I hope it is not many.
“A merit badge cannot be taken away once it has been earned, provided the counselor is a registered counselor for the merit badge.”
What a Scout does to fulfill a merit badge is not any of your business as a Scoutmaster. If you suspect a problem there’s a way to fix it and refusing to sign something is simply the wrong way to go about it.
I didn’t have a suspicion, I knew that the requirement had not been met. Twice.
Actually, your stance is that there is NOT, in fact, a way to fix it.
It is obvious that you believe a merit badge counselor’s signature is the end of the merit badge process.
A merit badge has NOT been earned if the requirements have not been met, so there was no taking one away.
I believe that is part of the reason that the rank of Eagle Scout is becoming diluted.
I can only hope that there are other scout leaders who want to maintain the integrity of the program for those scouts who really have earned their way.
As a Scoutmaster I use the conference as a means to find out really what WE as adult leaders are doing wrong when trying to help the leadership corp of this Troop. We talk about the things that they had to do to pass the reqs. for that rank, what they would like to do as a troop / patrol or even and more important what they don’t like to do. Retest them that is not the point it is a chance to get to know the boy and how he has grown in each rank.
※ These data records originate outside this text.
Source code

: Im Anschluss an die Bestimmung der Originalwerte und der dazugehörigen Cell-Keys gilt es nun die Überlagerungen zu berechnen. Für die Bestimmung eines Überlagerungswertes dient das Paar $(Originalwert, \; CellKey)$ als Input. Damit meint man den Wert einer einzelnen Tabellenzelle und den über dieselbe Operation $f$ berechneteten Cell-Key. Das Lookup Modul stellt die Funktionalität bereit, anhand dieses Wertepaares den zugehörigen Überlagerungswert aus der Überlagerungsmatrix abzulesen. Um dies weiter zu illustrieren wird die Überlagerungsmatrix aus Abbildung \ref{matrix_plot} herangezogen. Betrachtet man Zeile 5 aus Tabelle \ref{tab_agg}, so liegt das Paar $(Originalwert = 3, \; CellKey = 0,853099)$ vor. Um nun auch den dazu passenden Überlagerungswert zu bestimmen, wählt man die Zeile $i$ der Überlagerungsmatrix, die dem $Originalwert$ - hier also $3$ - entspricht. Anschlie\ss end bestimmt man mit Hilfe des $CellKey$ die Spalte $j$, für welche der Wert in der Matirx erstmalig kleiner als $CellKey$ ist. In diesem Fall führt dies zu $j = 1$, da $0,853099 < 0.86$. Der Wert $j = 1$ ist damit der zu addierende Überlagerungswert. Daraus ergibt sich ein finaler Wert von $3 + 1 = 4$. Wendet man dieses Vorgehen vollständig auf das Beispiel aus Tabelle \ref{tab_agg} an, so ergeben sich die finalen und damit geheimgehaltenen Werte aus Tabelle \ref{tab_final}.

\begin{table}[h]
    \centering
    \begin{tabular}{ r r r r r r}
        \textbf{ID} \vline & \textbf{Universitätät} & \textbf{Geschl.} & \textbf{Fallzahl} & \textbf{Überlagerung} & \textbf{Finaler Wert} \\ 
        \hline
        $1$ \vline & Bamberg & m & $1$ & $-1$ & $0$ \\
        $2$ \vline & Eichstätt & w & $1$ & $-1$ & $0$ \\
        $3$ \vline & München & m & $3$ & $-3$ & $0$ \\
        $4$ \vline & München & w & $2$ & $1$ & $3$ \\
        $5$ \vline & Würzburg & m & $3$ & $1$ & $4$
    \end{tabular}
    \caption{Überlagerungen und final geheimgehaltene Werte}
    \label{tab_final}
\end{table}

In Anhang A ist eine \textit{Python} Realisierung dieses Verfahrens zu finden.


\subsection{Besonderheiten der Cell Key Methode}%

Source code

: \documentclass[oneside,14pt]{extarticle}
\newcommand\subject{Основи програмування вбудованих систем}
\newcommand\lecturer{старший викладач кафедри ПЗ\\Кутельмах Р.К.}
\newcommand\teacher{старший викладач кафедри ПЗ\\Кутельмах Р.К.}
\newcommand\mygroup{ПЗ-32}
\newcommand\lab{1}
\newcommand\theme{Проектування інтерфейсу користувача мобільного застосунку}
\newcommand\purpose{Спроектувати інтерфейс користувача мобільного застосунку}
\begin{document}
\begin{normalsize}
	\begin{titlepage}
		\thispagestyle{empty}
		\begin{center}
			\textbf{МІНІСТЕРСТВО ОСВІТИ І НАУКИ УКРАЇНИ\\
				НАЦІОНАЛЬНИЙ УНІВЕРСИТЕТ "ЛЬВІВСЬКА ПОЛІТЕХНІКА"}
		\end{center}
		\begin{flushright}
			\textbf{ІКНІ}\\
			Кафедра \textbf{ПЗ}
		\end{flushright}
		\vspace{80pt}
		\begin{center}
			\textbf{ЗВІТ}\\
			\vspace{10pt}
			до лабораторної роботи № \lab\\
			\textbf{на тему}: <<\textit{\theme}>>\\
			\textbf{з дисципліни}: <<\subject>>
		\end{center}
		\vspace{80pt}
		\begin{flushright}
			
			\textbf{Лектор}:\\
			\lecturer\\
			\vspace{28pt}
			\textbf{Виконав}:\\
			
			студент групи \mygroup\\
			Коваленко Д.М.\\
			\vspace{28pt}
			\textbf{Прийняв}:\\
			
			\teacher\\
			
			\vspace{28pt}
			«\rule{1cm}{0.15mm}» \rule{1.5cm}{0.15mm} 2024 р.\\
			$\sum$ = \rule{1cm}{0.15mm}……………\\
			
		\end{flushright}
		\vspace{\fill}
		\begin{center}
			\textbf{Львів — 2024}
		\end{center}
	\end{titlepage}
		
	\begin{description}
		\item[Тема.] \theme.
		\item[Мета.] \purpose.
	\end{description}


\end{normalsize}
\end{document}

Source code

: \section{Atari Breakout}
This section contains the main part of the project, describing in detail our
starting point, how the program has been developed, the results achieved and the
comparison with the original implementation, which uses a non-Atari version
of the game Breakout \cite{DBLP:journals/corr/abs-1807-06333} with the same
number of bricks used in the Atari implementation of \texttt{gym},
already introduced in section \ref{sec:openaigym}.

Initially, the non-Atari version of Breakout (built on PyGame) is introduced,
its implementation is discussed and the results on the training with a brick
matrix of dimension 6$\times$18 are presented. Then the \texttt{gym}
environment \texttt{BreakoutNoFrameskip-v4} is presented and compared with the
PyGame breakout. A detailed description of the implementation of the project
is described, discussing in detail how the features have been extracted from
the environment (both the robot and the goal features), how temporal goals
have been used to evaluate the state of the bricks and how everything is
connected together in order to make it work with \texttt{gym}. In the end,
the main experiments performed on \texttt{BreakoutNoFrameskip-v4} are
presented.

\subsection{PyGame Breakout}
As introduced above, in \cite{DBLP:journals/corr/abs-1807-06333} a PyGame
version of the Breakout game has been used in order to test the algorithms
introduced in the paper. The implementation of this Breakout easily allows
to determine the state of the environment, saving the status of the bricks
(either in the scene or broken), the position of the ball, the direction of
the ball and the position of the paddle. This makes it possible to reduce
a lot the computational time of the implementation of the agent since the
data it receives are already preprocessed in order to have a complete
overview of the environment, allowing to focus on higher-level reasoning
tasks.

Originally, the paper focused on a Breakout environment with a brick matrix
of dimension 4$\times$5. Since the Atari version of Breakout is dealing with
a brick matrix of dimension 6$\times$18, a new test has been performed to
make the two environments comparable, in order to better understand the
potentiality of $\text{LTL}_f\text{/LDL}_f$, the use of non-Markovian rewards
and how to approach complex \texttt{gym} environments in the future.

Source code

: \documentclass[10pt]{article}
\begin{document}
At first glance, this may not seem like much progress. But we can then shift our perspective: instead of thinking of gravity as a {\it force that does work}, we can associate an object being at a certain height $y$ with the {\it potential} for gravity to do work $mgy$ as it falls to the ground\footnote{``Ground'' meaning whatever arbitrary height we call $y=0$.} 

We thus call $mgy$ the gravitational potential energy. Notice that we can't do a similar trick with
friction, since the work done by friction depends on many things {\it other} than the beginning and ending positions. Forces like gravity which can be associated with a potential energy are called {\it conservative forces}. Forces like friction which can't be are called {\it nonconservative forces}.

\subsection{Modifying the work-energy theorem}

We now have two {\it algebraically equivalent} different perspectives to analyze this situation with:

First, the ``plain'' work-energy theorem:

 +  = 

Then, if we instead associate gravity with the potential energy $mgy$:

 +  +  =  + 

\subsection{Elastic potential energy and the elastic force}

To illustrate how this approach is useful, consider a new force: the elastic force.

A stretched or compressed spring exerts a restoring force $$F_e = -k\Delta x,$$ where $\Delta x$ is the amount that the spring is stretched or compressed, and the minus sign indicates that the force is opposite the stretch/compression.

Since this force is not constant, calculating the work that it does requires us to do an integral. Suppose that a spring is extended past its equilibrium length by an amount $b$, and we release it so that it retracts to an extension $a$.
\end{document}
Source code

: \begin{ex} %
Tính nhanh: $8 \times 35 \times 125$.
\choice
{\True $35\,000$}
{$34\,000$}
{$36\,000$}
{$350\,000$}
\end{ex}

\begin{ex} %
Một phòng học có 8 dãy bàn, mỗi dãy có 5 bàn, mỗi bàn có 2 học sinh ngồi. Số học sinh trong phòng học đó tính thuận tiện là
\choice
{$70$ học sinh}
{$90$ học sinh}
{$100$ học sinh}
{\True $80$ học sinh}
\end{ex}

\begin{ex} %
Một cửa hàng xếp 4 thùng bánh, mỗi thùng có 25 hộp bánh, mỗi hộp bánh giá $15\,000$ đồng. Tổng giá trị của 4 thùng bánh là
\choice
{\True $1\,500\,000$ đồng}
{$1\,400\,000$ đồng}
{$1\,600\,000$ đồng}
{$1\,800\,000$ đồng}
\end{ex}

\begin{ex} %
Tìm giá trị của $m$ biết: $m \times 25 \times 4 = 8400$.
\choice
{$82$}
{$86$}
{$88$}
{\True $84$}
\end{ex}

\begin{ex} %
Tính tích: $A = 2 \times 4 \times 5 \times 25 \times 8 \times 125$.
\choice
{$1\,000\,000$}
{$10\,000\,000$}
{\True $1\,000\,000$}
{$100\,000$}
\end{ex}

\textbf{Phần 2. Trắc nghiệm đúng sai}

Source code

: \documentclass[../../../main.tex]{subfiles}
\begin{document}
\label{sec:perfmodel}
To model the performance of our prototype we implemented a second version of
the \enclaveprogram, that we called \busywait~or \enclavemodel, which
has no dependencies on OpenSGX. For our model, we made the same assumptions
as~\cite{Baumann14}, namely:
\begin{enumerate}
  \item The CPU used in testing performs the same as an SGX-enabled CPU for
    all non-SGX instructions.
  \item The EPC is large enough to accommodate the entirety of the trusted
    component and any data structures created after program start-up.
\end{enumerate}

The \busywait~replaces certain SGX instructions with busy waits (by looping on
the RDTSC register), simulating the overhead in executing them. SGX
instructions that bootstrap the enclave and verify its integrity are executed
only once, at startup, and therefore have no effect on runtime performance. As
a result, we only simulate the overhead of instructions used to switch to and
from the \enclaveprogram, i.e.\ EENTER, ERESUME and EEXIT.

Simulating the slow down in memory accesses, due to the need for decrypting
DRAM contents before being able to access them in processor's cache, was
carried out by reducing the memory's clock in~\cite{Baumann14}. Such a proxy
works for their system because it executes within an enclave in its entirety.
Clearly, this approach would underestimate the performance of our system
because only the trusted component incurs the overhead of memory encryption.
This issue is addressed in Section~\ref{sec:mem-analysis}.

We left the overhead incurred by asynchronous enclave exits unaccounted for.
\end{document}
Fail a board of review? Not really. Before I was a scoutmaster, I lead a board of review for a first class scout seeking star. Our tradition is to have the scout say the scout oath and law at the offset. He clearly did not know these. I was a bit dumbfounded at this, and gave him every opportunity to recall, figuring that he was just shy. But no, he really did not know them. I don’t know what he had been doing in all those meetings opened with the reciting of the scout oath and law all that time, but I considered this something to deal with. The other adults on the board, not that used to a board of review, were clearly disappointed and wanted something done.
I did not “fail” the kid. I did not even “close” the board of review, but merely “suspended the proceedings” till the next week, so we could all “consider the importance” of scout spirit for scouts at the higher ranks. So the next week we reconvened, and I asked the scout if he wished to try the oath and law again. What do you know, but he recited them perfectly. He had all the star requirements signed off, so we congratulated him on earning the star rank.
I guess he got my message and prepared for this meeting. Would I have failed this scout if he did not learn the words to the Oath and Law? Probably not, but I would have had a talk with the Scoutmaster to have him “stress the importance of these concepts” for the boys as they come up for advancement review.